• What this task involves: Please write out only the lines from the line with "(roVgada \vi) parxkaTaNAhaR;" to the line with "Một tính chất", inclusive, exactly as they stand below, without the pictures.

(Stored records)
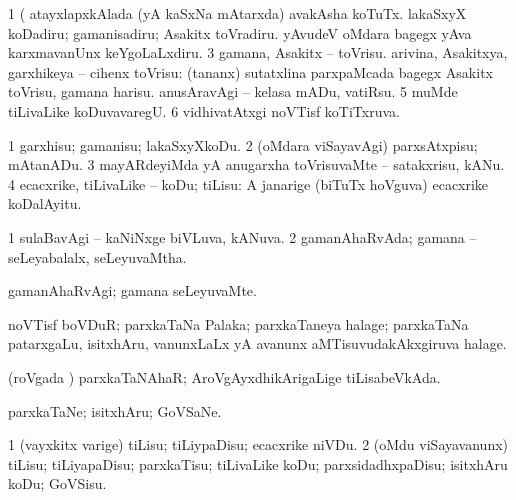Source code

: \noindent
\gl{\pagu}
\bmng
\bnum
\num{1}  (  atayxlapxkAlada (yA kaSxNa mAtarxda) avakAsha koTuTx. 
  
\banum
{} lakaSxyX koDadiru; gamanisadiru; Asakitx toVradiru. 
 yAvudeV oMdara bagegx yAva karxmavanUnx keYgoLaLxdiru. 
\eanum
\numie
\num{3}  gamana, Asakitx -- toVrisu. 
  
\banum
{} arivina, Asakitxya, garxhikeya -- cihenx toVrisu:  (tananx) sutatxlina parxpaMcada bagegx Asakitx toVrisu, gamana harisu. 
 anusAravAgi -- kelasa mADu, vatiRsu. 
\eanum
\numie
\num{5}  muMde tiLivaLike koDuvavaregU. 
\num{6}  vidhivatAtxgi noVTisf koTiTxruva. 
\enum
\emng
\eentry

\bentry
{}
\gl{\sakirx}
\bmng
\bnum
\num{1} garxhisu; gamanisu; lakaSxyXkoDu. 
\num{2} (oMdara viSayavAgi) parxsAtxpisu; mAtanADu. 
\num{3} mayARdeyiMda yA anugarxha toVrisuvaMte -- satakxrisu, kANu. 
\num{4} ecacxrike, tiLivaLike -- koDu; tiLisu:  A janarige (biTuTx hoVguva) ecacxrike koDalAyitu. 
\enum
\emng
\eentry

\bentry
{}
\gl{\gu}
\bmng
\bnum
\num{1} sulaBavAgi -- kaNiNxge biVLuva, kANuva. 
\num{2} gamanAhaRvAda; gamana -- seLeyabalalx, seLeyuvaMtha. 
\enum
\emng
\eentry

\bentry
{}
\gl{\kirxvi}
\bmng
gamanAhaRvAgi; gamana seLeyuvaMte. 
\emng
\eentry

\bentry
{}
\gl{\nA}
\bmng
noVTisf boVDuR; parxkaTaNa Palaka; parxkaTaneya halage; parxkaTaNa patarxgaLu, isitxhAru, \mo vanunxLaLx yA avanunx aMTisuvudakAkxgiruva halage. 
\emng
\eentry

\bentry
{}
\gl{\gu}
\bmng
(roVgada \vi) parxkaTaNAhaR; AroVgAyxdhikArigaLige tiLisabeVkAda. 
\emng
\eentry

\bentry
{}
\gl{\nA}
\bmng
parxkaTaNe; isitxhAru; GoVSaNe. 
\emng
\eentry

\bentry
{}
\gl{\sakirx}
\bmng
\bnum
\num{1} (vayxkitx \mo varige) tiLisu; tiLiypaDisu; ecacxrike niVDu. 
\num{2} (oMdu viSayavanunx) tiLisu; tiLiyapaDisu; parxkaTisu; tiLivaLike koDu; parxsidadhxpaDisu; isitxhAru koDu; GoVSisu. 
\enum
\emng
\eentry

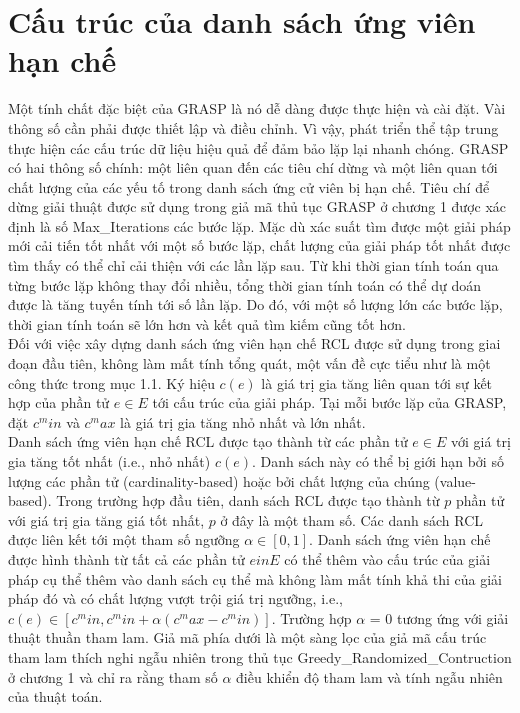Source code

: \documentclass[14pt,a4paper]{report}
\begin{document}
\section{Cấu trúc của danh sách ứng viên hạn chế}
Một tính chất đặc biệt của GRASP là nó dễ dàng được thực hiện và cài đặt. Vài thông số cần phải được thiết lập và điều chỉnh. Vì vậy, phát triển thể
tập trung thực hiện các cấu trúc dữ liệu hiệu quả để đảm bảo lặp lại nhanh chóng. GRASP có hai thông số chính: một liên quan đến các tiêu chí dừng và một liên quan tới chất lượng của các yếu tố trong danh sách ứng cử viên bị hạn chế. Tiêu chí để dừng giải thuật được sử dụng trong giả mã thủ tục GRASP ở chương 1 được xác định là số Max\_Iterations các bước lặp. Mặc dù xác suất tìm được một giải pháp mới cải tiến tốt nhất với một số bước lặp, chất lượng của giải pháp tốt nhất được tìm thấy có thể chỉ cải thiện với các lần lặp sau. Từ khi thời gian tính toán qua từng bước lặp không thay đổi nhiều, tổng thời gian tính toán có thể dự doán được là tăng tuyến tính tới số lần lặp. Do đó, với một số lượng lớn các bước lặp, thời gian tính toán sẽ lớn hơn và kết quả tìm kiếm cũng tốt hơn.\\
Đối với việc xây dựng danh sách ứng viên hạn chế RCL được sử dụng trong giai đoạn đầu tiên, không làm mất tính tổng quát, một vấn đề cực tiểu như là một công thức trong mục 1.1. Ký hiệu $c(e)$ là giá trị gia tăng liên quan tới sự kết hợp của phần tử $e \in E$ tới cấu trúc của giải pháp. Tại mỗi bước lặp của GRASP, đặt
$c^min$ và $c^max$ là giá trị gia tăng nhỏ nhất và lớn nhất.\\

Danh sách ứng viên hạn chế RCL được tạo thành từ các phần tử $e \in E$ với giá trị gia tăng tốt nhất (i.e., nhỏ nhất) $c(e)$. Danh sách này có thể bị giới hạn bởi số lượng các phần tử (cardinality-based) hoặc bởi chất lượng của chúng (value-based). Trong trường hợp đầu tiên, danh sách RCL được tạo thành từ $p$ phần tử với giá trị gia tăng giá tốt nhất, $p$ ở đây là một tham số. Các danh sách RCL được liên kết tới một tham số ngưỡng $\alpha \in [0, 1]$. Danh sách ứng viên hạn chế được hình thành từ tất cả các phần tử $e in E$ có thể thêm vào cấu trúc của giải pháp cụ thể thêm vào danh sách cụ thể mà không làm mất tính khả thi của giải pháp đó và có chất lượng vượt trội giá trị ngưỡng, i.e., $c(e) \in [c^min, c^min + \alpha (c^max - c^min)]$. Trường hợp $\alpha$ = 0 tương ứng với giải thuật thuần tham lam. Giả mã phía dưới là một sàng lọc của giả mã cấu trúc tham lam thích nghi ngẫu nhiên trong thủ tục Greedy\_Randomized\_Contruction ở chương 1 và chỉ ra rằng tham số $\alpha$ điều khiển độ tham lam và tính ngẫu nhiên của thuật toán.\\
\end{document}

• Written reply:
(roVgada \vi) parxkaTaNAhaR; AroVgAyxdhikArigaLige tiLisabeVkAda. 
\emng
\eentry

\bentry
{}
\gl{\nA}
\bmng
parxkaTaNe; isitxhAru; GoVSaNe. 
\emng
\eentry

\bentry
{}
\gl{\sakirx}
\bmng
\bnum
\num{1} (vayxkitx \mo varige) tiLisu; tiLiypaDisu; ecacxrike niVDu. 
\num{2} (oMdu viSayavanunx) tiLisu; tiLiyapaDisu; parxkaTisu; tiLivaLike koDu; parxsidadhxpaDisu; isitxhAru koDu; GoVSisu. 
\enum
\emng
\eentry

Source code

: \documentclass[14pt,a4paper]{report}
\begin{document}
\section{Cấu trúc của danh sách ứng viên hạn chế}
Một tính chất đặc biệt của GRASP là nó dễ dàng được thực hiện và cài đặt. Vài thông số cần phải được thiết lập và điều chỉnh. Vì vậy, phát triển thể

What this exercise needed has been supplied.